*** Source material ***
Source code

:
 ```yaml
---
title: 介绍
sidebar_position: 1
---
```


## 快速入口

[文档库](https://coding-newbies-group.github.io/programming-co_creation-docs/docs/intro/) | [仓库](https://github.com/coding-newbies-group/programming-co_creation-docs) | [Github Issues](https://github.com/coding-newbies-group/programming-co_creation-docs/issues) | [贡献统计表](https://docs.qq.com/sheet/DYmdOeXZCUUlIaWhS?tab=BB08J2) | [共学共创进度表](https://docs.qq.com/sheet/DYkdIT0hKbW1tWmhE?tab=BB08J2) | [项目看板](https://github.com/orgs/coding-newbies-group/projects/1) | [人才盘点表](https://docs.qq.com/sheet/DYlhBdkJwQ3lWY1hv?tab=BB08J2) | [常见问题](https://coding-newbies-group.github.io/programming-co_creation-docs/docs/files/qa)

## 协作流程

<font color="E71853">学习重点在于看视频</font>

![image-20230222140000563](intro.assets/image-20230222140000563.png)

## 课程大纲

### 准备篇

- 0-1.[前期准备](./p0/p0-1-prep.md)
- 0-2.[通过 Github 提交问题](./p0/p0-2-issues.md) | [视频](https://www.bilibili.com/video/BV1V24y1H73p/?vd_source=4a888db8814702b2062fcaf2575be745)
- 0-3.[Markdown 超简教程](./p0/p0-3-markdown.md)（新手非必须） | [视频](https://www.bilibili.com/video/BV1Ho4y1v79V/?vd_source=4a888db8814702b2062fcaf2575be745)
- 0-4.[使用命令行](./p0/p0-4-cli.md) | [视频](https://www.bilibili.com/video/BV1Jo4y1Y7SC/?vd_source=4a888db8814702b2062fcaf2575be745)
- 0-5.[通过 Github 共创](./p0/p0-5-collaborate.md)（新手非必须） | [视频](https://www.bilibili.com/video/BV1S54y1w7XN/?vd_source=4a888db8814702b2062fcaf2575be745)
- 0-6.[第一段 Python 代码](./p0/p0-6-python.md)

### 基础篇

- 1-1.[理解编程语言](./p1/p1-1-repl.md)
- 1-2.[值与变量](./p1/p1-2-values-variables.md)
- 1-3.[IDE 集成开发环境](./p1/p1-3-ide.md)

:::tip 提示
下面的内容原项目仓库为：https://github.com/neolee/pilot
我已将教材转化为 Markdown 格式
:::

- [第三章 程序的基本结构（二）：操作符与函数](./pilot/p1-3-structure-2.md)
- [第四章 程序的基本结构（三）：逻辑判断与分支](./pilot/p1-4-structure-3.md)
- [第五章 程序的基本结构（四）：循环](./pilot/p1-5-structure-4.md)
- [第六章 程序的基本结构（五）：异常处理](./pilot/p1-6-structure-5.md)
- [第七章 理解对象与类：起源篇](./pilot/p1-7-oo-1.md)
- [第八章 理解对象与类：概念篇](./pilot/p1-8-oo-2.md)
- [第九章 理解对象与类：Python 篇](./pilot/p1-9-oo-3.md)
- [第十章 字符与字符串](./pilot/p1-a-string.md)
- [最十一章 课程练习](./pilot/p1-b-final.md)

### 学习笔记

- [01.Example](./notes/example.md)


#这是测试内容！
*** End of Source material ***
**What to do**
Please say how many lines in the records above contain the word "程序的基本结构", and give only that number.

**Exercise response**
4